That being said, a better way to solve your issue is to keep buffers as tensor and wrap them into Variables only when you need them. That way, you are sure that you will not accidentaly have your graph expanding to previous iterations.
In this case, you would define this as follow:
Before the training loop:
Yest_buffer = torch.zeros(100, 1).cuda()
For each iteration of the training loop:

Yest_buffer.zero_().add_(0.5)
Yest = V(Yest_buffer)

Keep in mind that wrapping a Tensor into a Variable is completely free. And you should always wrap your tensors as late as possible. If possible, just before the moment where you actually need the autograd.

mattroos · September 23, 2017, 2:42am

Perfect. Thanks so much!!!

jdhao · November 8, 2017, 9:35am

In each minibatch gradient descent, the computation graph is created once, then we backprop the loss to update the model weight. Is that right?

Also I would like to know what kind of intermediate results are freed so that we can not backward() the final loss anymore, unless we use retain_graph=True. AFAIK, the computation graph is composed of variables and math operations. Since the variables remains, does it imply that the freed info is a series of math operations that lead to the final loss?

albanD · November 8, 2017, 10:21am

What is freed is everything that is not accessible from python in any other way than during the backward pass.
Some operations store extra temporary buffers, but also intermediary Variables that are not accessible from python will be freed.

abandon_tf · November 21, 2017, 3:35am

I have the similar problem like this. My model returns two value, pos_score and neg_scores, first is the positive value the other is the sampled negative values.
My loss funciton like this:
def loss_function(pos_score, neg_scores):

		return  -torch.mean(torch.log(
				F.sigmoid(pos_score - neg_scores)),0) #BPR loss

I still cannot find where the preallocated buffer updated when I run the model on second time.
Could you please help me with that?Thanks!

SimonW · November 21, 2017, 6:21am

How do you “run the model on the second time”? This loss function is fine. Could you share more code?

abandon_tf · November 21, 2017, 6:27am

Thank you for your replay. Below is my code.

			neg_targets = sample_neg()
			model.zero_grad()

			pos_score, neg_scores = model(autograd.Variable(torch.LongTensor(inputs_[reviewer][i])),
										  autograd.Variable(torch.LongTensor([targets[reviewer][i][-1]])),
										  autograd.Variable(torch.LongTensor(neg_targets)),
										  rnn_first, rnn_last,
										  autograd.Variable(torch.FloatTensor(queries[reviewer][i])),
										  autograd.Variable(torch.FloatTensor([c_query[reviewer][i][-1]])),
										  update)


			loss = loss_function(pos_score, neg_scores)
			loss.backward()

			nn.utils.clip_grad_norm(model.parameters(), 0.5)
			optimizer.step()

Neg_targets are sampled negative examples. rnn_first, rnn_last and update are bool type, indicate different judgement condition. This is in my train loop.
It can run with retain_graph=True. But I’m not sure which part needs more backward.

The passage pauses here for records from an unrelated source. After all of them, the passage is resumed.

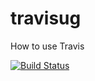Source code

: # travisug
How to use Travis

[![Build Status](https://travis-ci.org/juliuswasajja/travisug.svg?branch=master)](https://travis-ci.org/juliuswasajja/travisug)
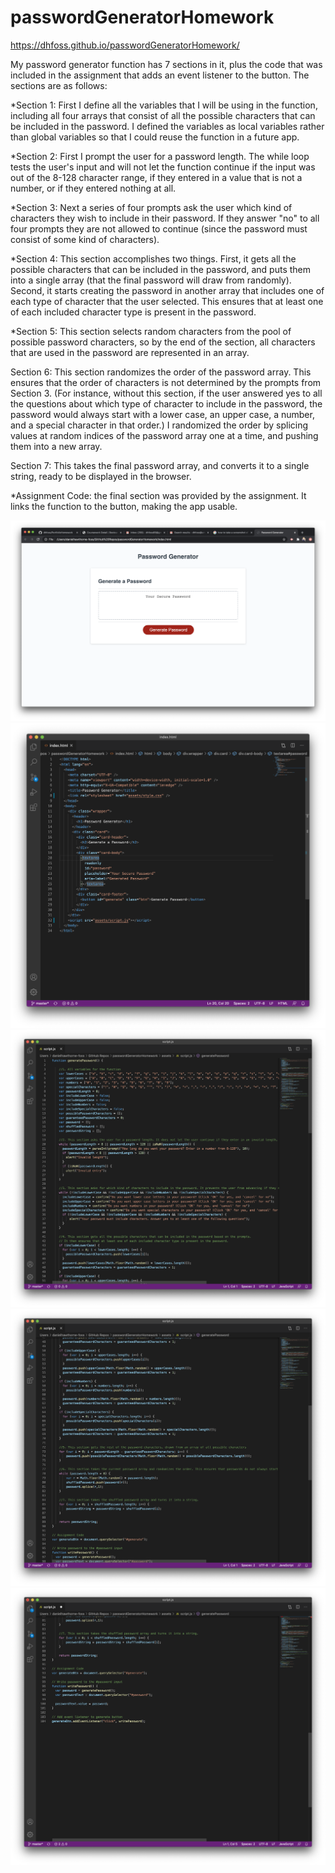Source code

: # passwordGeneratorHomework

https://dhfoss.github.io/passwordGeneratorHomework/

My password generator function has 7 sections in it, plus the code that was included in the assignment that adds an event listener to the button. The sections are as follows:

*Section 1: First I define all the variables that I will be using in the function, including all four arrays that consist of all the possible characters that can be included in the password. I defined the variables as local variables rather than global variables so that I could reuse the function in a future app.

*Section 2: First I prompt the user for a password length.  The while loop tests the user's input and will not let the function continue if the input was out of the 8-128 character range, if they entered in a value that is not a number, or if they entered nothing at all.


*Section 3: Next a series of four prompts ask the user which kind of characters they wish to include in their password.  If they answer "no" to all four prompts they are not allowed to continue (since the password must consist of some kind of characters).

*Section 4: This section accomplishes two things. First, it gets all the possible characters that can be included in the password, and puts them into a single array (that the final password will draw from randomly).  Second, it starts creating the password in another array that includes one of each type of character that the user selected.  This ensures that at least one of each included character type is present in the password.

*Section 5: This section selects random characters from the pool of possible password characters, so by the end of the section, all characters that are used in the password are represented in an array.

Section 6: This section randomizes the order of the password array.  This ensures that the order of characters is not determined by the prompts from Section 3. (For instance, without this section, if the user answered yes to all the questions about which type of character to include in the password, the password would always start with a lower case, an upper case, a number, and a special character in that order.) I randomized the order by splicing values at random indices of the password array one at a time, and pushing them into a new array.

Section 7: This takes the final password array, and converts it to a single string, ready to be displayed in the browser.

*Assignment Code: the final section was provided by the assignment. It links the function to the button, making the app usable.




![Application Screen Shot](/assets/screenshots/Application-Screen-Shot.png?raw=true "Optional Title")
![Application Screen Shot](/assets/screenshots/index.html-Screen-Shot.png?raw=true "Optional Title")
![Script.js Screen Shot 1](/assets/screenshots/script.js1-Screen-Shot.png?raw=true "Optional Title")
![Script.js Screen Shot 2](/assets/screenshots/script.js2-Screen-Shot.png?raw=true "Optional Title")
![Script.js Screen Shot 3](/assets/screenshots/script.js3-Screen-Shot.png?raw=true "Optional Title")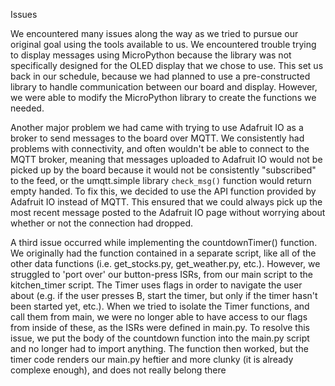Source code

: Issues

We encountered many issues along the way as we tried to pursue our original goal using the tools available to us.  We encountered trouble trying to display messages using MicroPython because the library was not specifically designed for the OLED display that we chose to use.  This set us back in our schedule, because we had planned to use a pre-constructed library to handle communication between our board and display.  However, we were able to modify the MicroPython library to create the functions we needed.

Another major problem we had came with trying to use Adafruit IO as a broker to send messages to the board over MQTT.  We consistently had problems with connectivity, and often wouldn't be able to connect to the MQTT broker, meaning that messages uploaded to Adafruit IO would not be picked up by the board because it would not be consistently "subscribed" to the feed, or the umqtt.simple library `check_msg()` function would return empty handed.  To fix this, we decided to use the API function provided by Adafruit IO instead of MQTT.  This ensured that we could always pick up the most recent message posted to the Adafruit IO page without worrying about whether or not the connection had dropped.

A third issue occurred while implementing the countdownTimer() function.  We originally had the function contained in a separate script, like all of the other data functions (i.e.  get_stocks.py, get_weather.py, etc.).  However, we struggled to 'port over' our button-press ISRs, from our main script to the kitchen_timer script.  The Timer uses flags in order to navigate the user about (e.g. if the user presses B, start the timer, but only if the timer hasn't been started yet, etc.).  When we tried to isolate the Timer functions, and call them from main, we were no longer able to have access to our flags from inside of these, as the ISRs were defined in main.py. To resolve this issue, we put the body of the countdown function into the main.py script and no longer had to import anything.  The function then worked, but the timer code renders our main.py heftier and more clunky (it is already complexe enough), and does not really belong there 
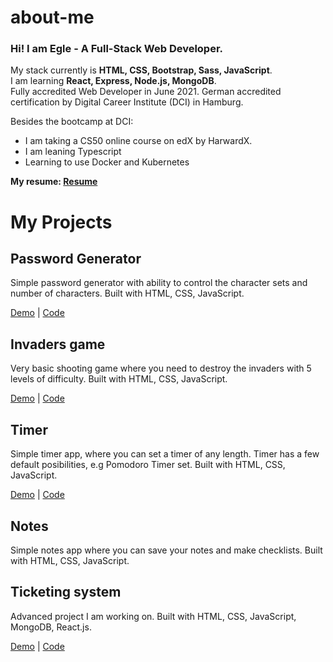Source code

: # about-me

### Hi! I am Egle - A Full-Stack Web Developer.

My stack currently is **HTML, CSS, Bootstrap, Sass, JavaScript**.  
I am learning **React, Express, Node.js, MongoDB**.  
Fully accredited Web Developer in June 2021. German accredited certification by Digital Career Institute (DCI) in Hamburg.  

Besides the bootcamp at DCI:
* I am taking a CS50 online course on edX by HarwardX.
* I am leaning Typescript
* Learning to use Docker and Kubernetes


**My resume: [Resume](eglehelms.dev/resume)**  

# My Projects

## Password Generator

Simple password generator with ability to control the character sets and number of characters. Built with HTML, CSS, JavaScript.

[Demo](Link) | [Code](Link)

## Invaders game

Very basic shooting game where you need to destroy the invaders with 5 levels of difficulty.  Built with HTML, CSS, JavaScript.

[Demo](Link) | [Code](Link)

## Timer

Simple timer app, where you can set a timer of any length. Timer has a few default posibilities, e.g Pomodoro Timer set.  Built with HTML, CSS, JavaScript.

[Demo](Link) | [Code](Link)

## Notes

Simple notes app where you can save your notes and make checklists.  Built with HTML, CSS, JavaScript.

## Ticketing system

Advanced project I am working on.  Built with HTML, CSS, JavaScript, MongoDB, React.js.

[Demo](Link) | [Code](Link)
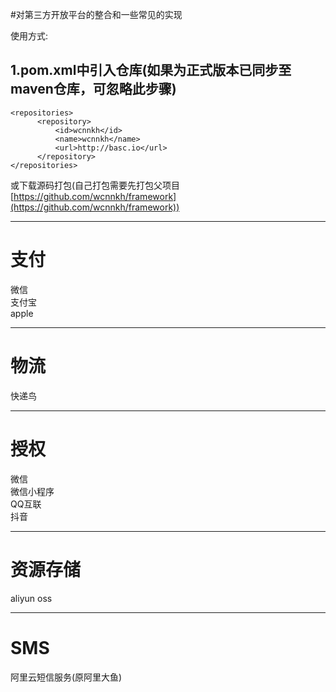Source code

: #对第三方开放平台的整合和一些常见的实现

使用方式:

1.pom.xml中引入仓库(如果为正式版本已同步至maven仓库，可忽略此步骤)
-------------------
	<repositories>
		  <repository>
			  <id>wcnnkh</id>
			  <name>wcnnkh</name>
			  <url>http://basc.io</url>
		  </repository>
    </repositories>
或下载源码打包(自己打包需要先打包父项目[https://github.com/wcnnkh/framework](https://github.com/wcnnkh/framework))

---
# 支付
微信<br/>
支付宝<br/>
apple<br/>

---
# 物流
快递鸟<br/>

---
# 授权
微信<br/>
微信小程序<br/>
QQ互联<br/>
抖音<br/>

---
# 资源存储
aliyun oss<br/>

---
# SMS
阿里云短信服务(原阿里大鱼)<br/>
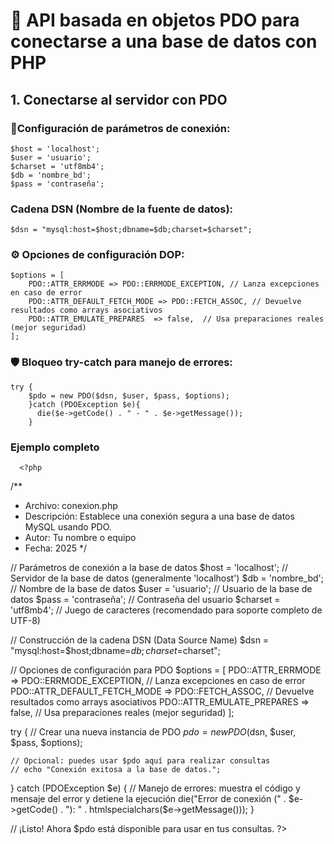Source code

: # 📝 API basada en objetos PDO para conectarse a una base de datos con PHP
## 1. Conectarse al servidor con PDO

### 🔧Configuración de parámetros de conexión:
    $host = 'localhost';
    $user = 'usuario';
    $charset = 'utf8mb4';
    $db = 'nombre_bd';
    $pass = 'contraseña';

### Cadena DSN (Nombre de la fuente de datos):
    $dsn = "mysql:host=$host;dbname=$db;charset=$charset";
    
### ⚙️ Opciones de configuración DOP:
    $options = [
        PDO::ATTR_ERRMODE => PDO::ERRMODE_EXCEPTION, // Lanza excepciones en caso de error
        PDO::ATTR_DEFAULT_FETCH_MODE => PDO::FETCH_ASSOC, // Devuelve resultados como arrays asociativos
        PDO::ATTR_EMULATE_PREPARES  => false,  // Usa preparaciones reales (mejor seguridad)
    ];
### 🛡️ Bloqueo try-catch para manejo de errores:
    try {
        $pdo = new PDO($dsn, $user, $pass, $options);
        }catch (PDOException $e){
          die($e->getCode() . " - " . $e->getMessage());
        }
### Ejemplo completo
      <?php
/**
 * Archivo: conexion.php
 * Descripción: Establece una conexión segura a una base de datos MySQL usando PDO.
 * Autor: Tu nombre o equipo
 * Fecha: 2025
 */

// Parámetros de conexión a la base de datos
$host = 'localhost';  // Servidor de la base de datos (generalmente 'localhost')
$db   = 'nombre_bd';  // Nombre de la base de datos
$user = 'usuario';    // Usuario de la base de datos
$pass = 'contraseña'; // Contraseña del usuario
$charset = 'utf8mb4'; // Juego de caracteres (recomendado para soporte completo de UTF-8)

// Construcción de la cadena DSN (Data Source Name)
$dsn = "mysql:host=$host;dbname=$db;charset=$charset";

// Opciones de configuración para PDO
$options = [
    PDO::ATTR_ERRMODE  => PDO::ERRMODE_EXCEPTION,  // Lanza excepciones en caso de error
    PDO::ATTR_DEFAULT_FETCH_MODE => PDO::FETCH_ASSOC,  // Devuelve resultados como arrays asociativos
    PDO::ATTR_EMULATE_PREPARES   => false,  // Usa preparaciones reales (mejor seguridad)
];

try {
    // Crear una nueva instancia de PDO
    $pdo = new PDO($dsn, $user, $pass, $options);
    
    // Opcional: puedes usar $pdo aquí para realizar consultas
    // echo "Conexión exitosa a la base de datos.";

} catch (PDOException $e) {
    // Manejo de errores: muestra el código y mensaje del error y detiene la ejecución
    die("Error de conexión (" . $e->getCode() . "): " . htmlspecialchars($e->getMessage()));
}

// ¡Listo! Ahora $pdo está disponible para usar en tus consultas.
?>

SimonW · November 21, 2017, 6:49am

These are all fine. Are you saving any intermediate results in your model?

abandon_tf · November 21, 2017, 7:08am

Yes! I think that is where problem maybe in! I create a list before train the model. And when the indicator ‘update’ is True, I will append some parameters of the model to this list.

But I really need to save these parameters. Is there another solutions to avoid setting the retrain_graph=True so that the model wouldn’t require dozens of memories as in the first round?

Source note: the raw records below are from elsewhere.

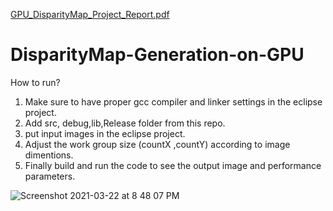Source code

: [GPU_DisparityMap_Project_Report.pdf](https://github.com/ShrileshKale/DisparityMap-Generation-on-GPU/files/6184842/GPU_DisparityMap_Project_Report.pdf)
# DisparityMap-Generation-on-GPU

How to run?

1. Make sure to have proper gcc compiler and linker settings in the eclipse project.
2. Add src, debug,lib,Release folder from this repo.
3. put input images in the eclipse project.
4. Adjust the work group size (countX ,countY) according to image dimentions.
5. Finally build and run the code to see the output image and performance parameters.


![Screenshot 2021-03-22 at 8 48 07 PM](https://user-images.githubusercontent.com/13320662/112050814-8f6f9b00-8b51-11eb-820a-356779045f8c.png)
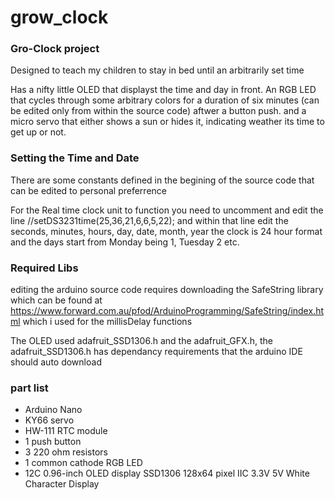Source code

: # grow_clock

### Gro-Clock project
Designed to teach my children to stay in bed until an arbitrarily set time 

Has a nifty little OLED that displayst the time and day in front. An RGB LED that cycles through some arbitrary colors for a duration of six minutes (can be edited only from within the source code) aftwer a button push. and a micro servo that either shows a sun or hides it, indicating weather its time to get up or not.

### Setting the Time and Date
There are some constants defined in the begining of the source code that can be edited to personal preferrence

For the Real time clock unit to function you need to uncomment and edit the line //setDS3231time(25,36,21,6,6,5,22);
and within that line edit the seconds, minutes, hours, day, date, month, year
the clock is 24 hour format and the days start from Monday being 1, Tuesday 2 etc.

### Required Libs
editing the arduino source code requires downloading the SafeString library which can be found at 
https://www.forward.com.au/pfod/ArduinoProgramming/SafeString/index.html
which i used for the millisDelay functions

The OLED used  adafruit_SSD1306.h and the adafruit_GFX.h, the adafruit_SSD1306.h has dependancy requirements that the arduino IDE should auto download 


### part list
* Arduino Nano
* KY66 servo 
* HW-111 RTC module
* 1 push button
* 3 220 ohm resistors
* 1 common cathode RGB LED
* 12C 0.96-inch OLED display SSD1306 128x64 pixel IIC 3.3V 5V White Character Display
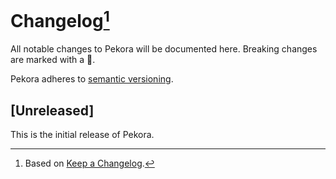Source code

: # Changelog[^1]

All notable changes to Pekora will be documented here. Breaking changes are marked with a 🚩.

Pekora adheres to [semantic versioning](https://semver.org/spec/v2.0.0.html).

## [Unreleased]

This is the initial release of Pekora.

[^1]: Based on [Keep a Changelog](https://keepachangelog.com).
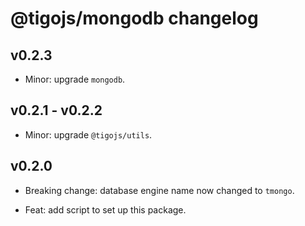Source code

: # @tigojs/mongodb changelog

## v0.2.3

- Minor: upgrade `mongodb`.

## v0.2.1 - v0.2.2

- Minor: upgrade `@tigojs/utils`.

## v0.2.0

- Breaking change: database engine name now changed to `tmongo`.

- Feat: add script to set up this package.
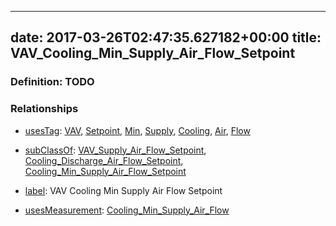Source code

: 
---
date: 2017-03-26T02:47:35.627182+00:00
title: VAV_Cooling_Min_Supply_Air_Flow_Setpoint
---
### Definition: TODO

### Relationships

* [usesTag](https://brickschema.org/schema/1.0/BrickFrame#usesTag): [VAV](https://brickschema.org/schema/1.0/BrickTag#VAV), [Setpoint](https://brickschema.org/schema/1.0/BrickTag#Setpoint), [Min](https://brickschema.org/schema/1.0/BrickTag#Min), [Supply](https://brickschema.org/schema/1.0/BrickTag#Supply), [Cooling](https://brickschema.org/schema/1.0/BrickTag#Cooling), [Air](https://brickschema.org/schema/1.0/BrickTag#Air), [Flow](https://brickschema.org/schema/1.0/BrickTag#Flow)

* [subClassOf](http://www.w3.org/2000/01/rdf-schema#subClassOf): [VAV_Supply_Air_Flow_Setpoint](https://brickschema.org/schema/1.0/Brick#VAV_Supply_Air_Flow_Setpoint), [Cooling_Discharge_Air_Flow_Setpoint](https://brickschema.org/schema/1.0/Brick#Cooling_Discharge_Air_Flow_Setpoint), [Cooling_Min_Supply_Air_Flow_Setpoint](https://brickschema.org/schema/1.0/Brick#Cooling_Min_Supply_Air_Flow_Setpoint)

* [label](http://www.w3.org/2000/01/rdf-schema#label): VAV Cooling Min Supply Air Flow Setpoint

* [usesMeasurement](https://brickschema.org/schema/1.0/BrickFrame#usesMeasurement): [Cooling_Min_Supply_Air_Flow](https://brickschema.org/schema/1.0/Brick#Cooling_Min_Supply_Air_Flow)
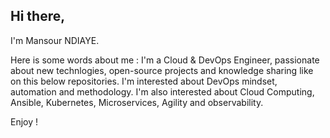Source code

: ## Hi there,

I'm Mansour NDIAYE.

Here is some words about me : 
I'm a Cloud & DevOps Engineer, passionate about new technlogies, open-source projects and knowledge sharing like on this below repositories. I'm interested about DevOps mindset, automation and methodology.
I'm also interested about Cloud Computing, Ansible, Kubernetes, Microservices, Agility and observability.

Enjoy !
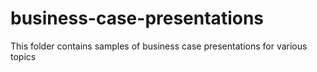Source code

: # business-case-presentations
This folder contains samples of business case presentations for various topics

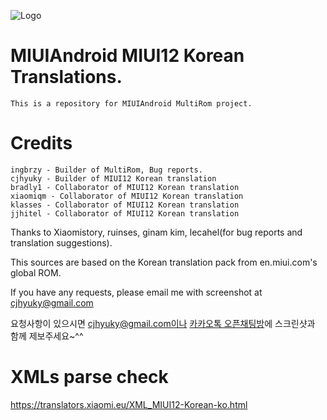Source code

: ![Logo](https://i.postimg.cc/LXsS65yY/MIUI12-KO.png)

# MIUIAndroid MIUI12 Korean Translations.
    This is a repository for MIUIAndroid MultiRom project.
# Credits
    ingbrzy - Builder of MultiRom, Bug reports.
    cjhyuky - Builder of MIUI12 Korean translation
    bradly1 - Collaborator of MIUI12 Korean translation
    xiaomiqm - Collaborator of MIUI12 Korean translation
    klasses - Collaborator of MIUI12 Korean translation
    jjhitel - Collaborator of MIUI12 Korean translation
    
Thanks to Xiaomistory, ruinses, ginam kim, lecahel(for bug reports and translation suggestions).

This sources are based on the Korean translation pack from en.miui.com's global ROM.

If you have any requests, please email me with screenshot at cjhyuky@gmail.com

요청사항이 있으시면 cjhyuky@gmail.com이나 [카카오톡 오픈채팅방](https://open.kakao.com/o/gGl0QJB)에 스크린샷과 함께 제보주세요~^^

# XMLs parse check
https://translators.xiaomi.eu/XML_MIUI12-Korean-ko.html
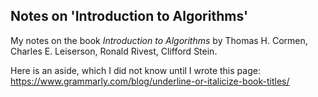 ## Notes on 'Introduction to Algorithms'

My notes on the book *Introduction to Algorithms* by Thomas H. Cormen, Charles E. Leiserson, Ronald Rivest, Clifford Stein.

Here is an aside, which I did not know until I wrote this page: https://www.grammarly.com/blog/underline-or-italicize-book-titles/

jdhao · November 21, 2017, 7:31am

If I understand it correctly, you are saving some intermediate value for inspection later, right? If that is the case, make sure that you save the raw data, as opposed to saving the Variable.

For example, if you wan to record total_loss of the epoch, after each batch, you should use total_loss += loss.data[0] (loss is the loss calculated for a batch) instead of total_loss += loss.

abandon_tf · November 21, 2017, 7:56am

After I tried several times, I found that’s not the key.
Now I wonder what graph buffers and when will pytorch free? The graph buffers mean all the Variables(including require_grad=True and require_grad=False)?

jdhao · November 21, 2017, 8:04am

In typical case, for each batch, a new graph is created, after the backward pass, the graph is freed. Then next batch comes, and new graph is created. The process repeats until you finished your training.

For more info, you can read my post on computaion graph in PyTorch, hope it can help you.

SimonW · November 21, 2017, 2:23pm

If possible, pm me your code and I will take a look.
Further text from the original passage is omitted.